Development and applications of photoswitchable muscarinic ligands

• Autores: Fabio Riefolo
• Directores de la Tesis: Pau Gorostiza Langa (dir. tes.)
• Lectura: En la Universitat de Barcelona ( España ) en 2020
• Idioma: español
• Tribunal Calificador de la Tesis: Martin Lohse (presid.), Diego Muñoz-Torrero López-Ibarra (secret.), Ma. Angel Lanuza Escolano (voc.)

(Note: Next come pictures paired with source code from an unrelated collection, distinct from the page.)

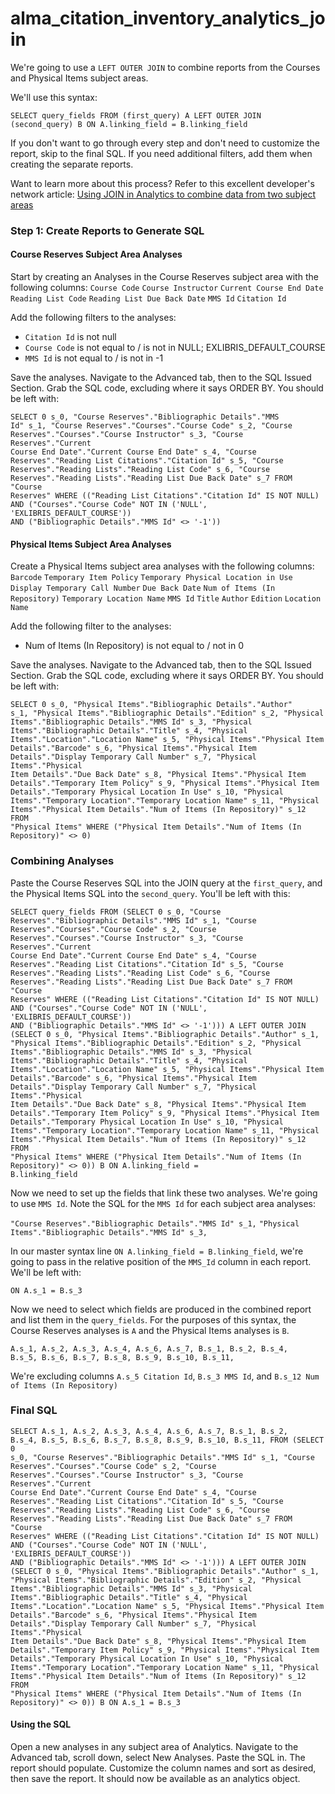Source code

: # alma_citation_inventory_analytics_join
We're going to use a `LEFT OUTER JOIN` to combine reports from the Courses and Physical Items subject areas.

We'll use this syntax:

<code>SELECT
   query_fields
FROM (first_query) A
LEFT OUTER JOIN (second_query) B
ON A.linking_field = B.linking_field</code>

If you don't want to go through every step and don't need to customize the report, skip to the final SQL. If you need additional filters, add them when creating the separate reports.

Want to learn more about this process? Refer to this excellent developer's network article: [Using JOIN in Analytics to combine data from two subject areas](https://developers.exlibrisgroup.com/blog/using-join-in-analytics-to-combine-data-from-two-subject-areas/)

### Step 1: Create Reports to Generate SQL
#### Course Reserves Subject Area Analyses
Start by creating an Analyses in the Course Reserves subject area with the following columns:
`Course Code` `Course Instructor` `Current Course End Date` `Reading List Code` `Reading List Due Back Date` `MMS Id` `Citation Id`

Add the following filters to the analyses:
- `Citation Id` is not null
- `Course Code` is not equal to / is not in NULL; EXLIBRIS_DEFAULT_COURSE
- `MMS Id` is not equal to / is not in -1

Save the analyses. Navigate to the Advanced tab, then to the SQL Issued Section. Grab the SQL code, excluding where it says ORDER BY. You should be left with:

<code>SELECT
   0 s_0,
   "Course Reserves"."Bibliographic Details"."MMS Id" s_1,
   "Course Reserves"."Courses"."Course Code" s_2,
   "Course Reserves"."Courses"."Course Instructor" s_3,
   "Course Reserves"."Current Course End Date"."Current Course End Date" s_4,
   "Course Reserves"."Reading List Citations"."Citation Id" s_5,
   "Course Reserves"."Reading Lists"."Reading List Code" s_6,
   "Course Reserves"."Reading Lists"."Reading List Due Back Date" s_7
FROM "Course Reserves"
WHERE
(("Reading List Citations"."Citation Id" IS NOT NULL) AND ("Courses"."Course Code" NOT IN ('NULL', 'EXLIBRIS_DEFAULT_COURSE')) AND ("Bibliographic Details"."MMS Id" <> '-1'))</code>

#### Physical Items Subject Area Analyses
Create a Physical Items subject area analyses with the following columns:
`Barcode` `Temporary Item Policy` `Temporary Physical Location in Use` `Display Temporary Call Number` `Due Back Date` `Num of Items (In Repository)`
`Temporary Location Name` `MMS Id` `Title` `Author` `Edition` `Location Name`

Add the following filter to the analyses:
- Num of Items (In Repository) is not equal to / not in 0

Save the analyses. Navigate to the Advanced tab, then to the SQL Issued Section. Grab the SQL code, excluding where it says ORDER BY. You should be left with:

<code>SELECT
   0 s_0,
   "Physical Items"."Bibliographic Details"."Author" s_1,
   "Physical Items"."Bibliographic Details"."Edition" s_2,
   "Physical Items"."Bibliographic Details"."MMS Id" s_3,
   "Physical Items"."Bibliographic Details"."Title" s_4,
   "Physical Items"."Location"."Location Name" s_5,
   "Physical Items"."Physical Item Details"."Barcode" s_6,
   "Physical Items"."Physical Item Details"."Display Temporary Call Number" s_7,
   "Physical Items"."Physical Item Details"."Due Back Date" s_8,
   "Physical Items"."Physical Item Details"."Temporary Item Policy" s_9,
   "Physical Items"."Physical Item Details"."Temporary Physical Location In Use" s_10,
   "Physical Items"."Temporary Location"."Temporary Location Name" s_11,
   "Physical Items"."Physical Item Details"."Num of Items (In Repository)" s_12
FROM "Physical Items"
WHERE
("Physical Item Details"."Num of Items (In Repository)" <> 0)</code>

### Combining Analyses
Paste the Course Reserves SQL into the JOIN query at the `first_query`, and the Physical Items SQL into the `second_query`. You'll be left with this:

<code>SELECT
   query_fields
FROM (SELECT
   0 s_0,
   "Course Reserves"."Bibliographic Details"."MMS Id" s_1,
   "Course Reserves"."Courses"."Course Code" s_2,
   "Course Reserves"."Courses"."Course Instructor" s_3,
   "Course Reserves"."Current Course End Date"."Current Course End Date" s_4,
   "Course Reserves"."Reading List Citations"."Citation Id" s_5,
   "Course Reserves"."Reading Lists"."Reading List Code" s_6,
   "Course Reserves"."Reading Lists"."Reading List Due Back Date" s_7
FROM "Course Reserves"
WHERE
(("Reading List Citations"."Citation Id" IS NOT NULL) AND ("Courses"."Course Code" NOT IN ('NULL', 'EXLIBRIS_DEFAULT_COURSE')) AND ("Bibliographic Details"."MMS Id" <> '-1'))) A
LEFT OUTER JOIN (SELECT
   0 s_0,
   "Physical Items"."Bibliographic Details"."Author" s_1,
   "Physical Items"."Bibliographic Details"."Edition" s_2,
   "Physical Items"."Bibliographic Details"."MMS Id" s_3,
   "Physical Items"."Bibliographic Details"."Title" s_4,
   "Physical Items"."Location"."Location Name" s_5,
   "Physical Items"."Physical Item Details"."Barcode" s_6,
   "Physical Items"."Physical Item Details"."Display Temporary Call Number" s_7,
   "Physical Items"."Physical Item Details"."Due Back Date" s_8,
   "Physical Items"."Physical Item Details"."Temporary Item Policy" s_9,
   "Physical Items"."Physical Item Details"."Temporary Physical Location In Use" s_10,
   "Physical Items"."Temporary Location"."Temporary Location Name" s_11,
   "Physical Items"."Physical Item Details"."Num of Items (In Repository)" s_12
FROM "Physical Items"
WHERE
("Physical Item Details"."Num of Items (In Repository)" <> 0)) B
ON A.linking_field = B.linking_field</code>

Now we need to set up the fields that link these two analyses. We're going to use `MMS Id`. Note the SQL for the `MMS Id` for each subject area analyses:

`"Course Reserves"."Bibliographic Details"."MMS Id" s_1,`
`"Physical Items"."Bibliographic Details"."MMS Id" s_3,`

In our master syntax line `ON A.linking_field = B.linking_field`, we're going to pass in the relative position of the `MMS_Id` column in each report. We'll be left with:

`ON A.s_1 = B.s_3`

Now we need to select which fields are produced in the combined report and list them in the `query_fields`. For the purposes of this syntax, the Course Reserves analyses is `A` and the Physical Items analyses is `B`.

<code>A.s_1,
A.s_2,
A.s_3,
A.s_4,
A.s_6,
A.s_7,
B.s_1,
B.s_2,
B.s_4,
B.s_5,
B.s_6,
B.s_7,
B.s_8,
B.s_9,
B.s_10,
B.s_11,</code>

We're excluding columns `A.s_5 Citation Id`, `B.s_3 MMS Id`, and `B.s_12 Num of Items (In Repository)`

### Final SQL

<code>SELECT
A.s_1,
A.s_2,
A.s_3,
A.s_4,
A.s_6,
A.s_7,
B.s_1,
B.s_2,
B.s_4,
B.s_5,
B.s_6,
B.s_7,
B.s_8,
B.s_9,
B.s_10,
B.s_11,
FROM (SELECT
   0 s_0,
   "Course Reserves"."Bibliographic Details"."MMS Id" s_1,
   "Course Reserves"."Courses"."Course Code" s_2,
   "Course Reserves"."Courses"."Course Instructor" s_3,
   "Course Reserves"."Current Course End Date"."Current Course End Date" s_4,
   "Course Reserves"."Reading List Citations"."Citation Id" s_5,
   "Course Reserves"."Reading Lists"."Reading List Code" s_6,
   "Course Reserves"."Reading Lists"."Reading List Due Back Date" s_7
FROM "Course Reserves"
WHERE
(("Reading List Citations"."Citation Id" IS NOT NULL) AND ("Courses"."Course Code" NOT IN ('NULL', 'EXLIBRIS_DEFAULT_COURSE')) AND ("Bibliographic Details"."MMS Id" <> '-1'))) A
LEFT OUTER JOIN (SELECT
   0 s_0,
   "Physical Items"."Bibliographic Details"."Author" s_1,
   "Physical Items"."Bibliographic Details"."Edition" s_2,
   "Physical Items"."Bibliographic Details"."MMS Id" s_3,
   "Physical Items"."Bibliographic Details"."Title" s_4,
   "Physical Items"."Location"."Location Name" s_5,
   "Physical Items"."Physical Item Details"."Barcode" s_6,
   "Physical Items"."Physical Item Details"."Display Temporary Call Number" s_7,
   "Physical Items"."Physical Item Details"."Due Back Date" s_8,
   "Physical Items"."Physical Item Details"."Temporary Item Policy" s_9,
   "Physical Items"."Physical Item Details"."Temporary Physical Location In Use" s_10,
   "Physical Items"."Temporary Location"."Temporary Location Name" s_11,
   "Physical Items"."Physical Item Details"."Num of Items (In Repository)" s_12
FROM "Physical Items"
WHERE
("Physical Item Details"."Num of Items (In Repository)" <> 0)) B
ON A.s_1 = B.s_3</code>

#### Using the SQL

Open a new analyses in any subject area of Analytics. Navigate to the Advanced tab, scroll down, select New Analyses. Paste the SQL in. The report should populate. Customize the column names and sort as desired, then save the report. It should now be available as an analytics object.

• Programa de doctorado: Programa de Doctorado en Química Orgánica por la Universidad de Barcelona
• Materias:
  • Química
    • Química orgánica
  • Ciencias médicas
• Enlaces
  • Tesis en acceso abierto en: TESEO
• Resumen

  • Muscarinic acetylcholine receptors (mAChRs) are five (M1-M5) and belong to the class A GPCRs, modulating numerous central and peripheral physiological responses. Muscarinic drugs can be very effective for many therapies such as for cognitive disorders and heart disease, but their full potential is not yet been achieved in medicine because of their low subtype selectivity and undeniable side effects. Photopharmacology is based on reversible photoisomerisable drugs that can be controlled with light over the body, dramatically improving their selectivity for a target expressed in a specific location and reducing the side effects to the minimal expression. In order to introduce alternatives for improving the specificity of muscarinic drugs, we rational design and develop light-regulated ligands that can enable the optical modulation of muscarinic receptors and the physiological processes in which they are involved. We developed different light-sensitive derivatives of Iperoxo, a very potent muscarinic agonist. Among the others, the Iperoxo derivative named PAI turned out to be a potent photoswitchable activator of M2 receptors. This compound demonstrates to modulate the cardiac function with light in vivo in different wild type animal models, standing as a potential alternative for classical antiarrhythmic drugs that cannot be manipulated spatiotemporally. Moreover, the administration of PAI in the central nervous system (isolated cortical slices and in anesthetized living mice) can manipulate brain state transitions with light, a function that bears high therapeutic interest in several neurological disorders. Under two-photon excitation, PAI is sensible to near-infrared light (840 nm), which can deeply penetrate biological tissues with reduced damages, opening the way to noninvasive applications in vivo. Because of their therapeutic relevance, we also developed photoswitchable derivatives of the tricyclic M1 antagonist pirenzepine. We designed the new “crypto-azologization” strategy by replacing the heterotricyclic system of pirenzepine with different azobenzene scaffolds. This strategy was effectively validated by light-controlling M1 receptors inhibition in cardiac atria ex vivo. This “crypto-azologization” strategy has the potential to be used for controlling the action of many other mainstream tricyclic drugs with light.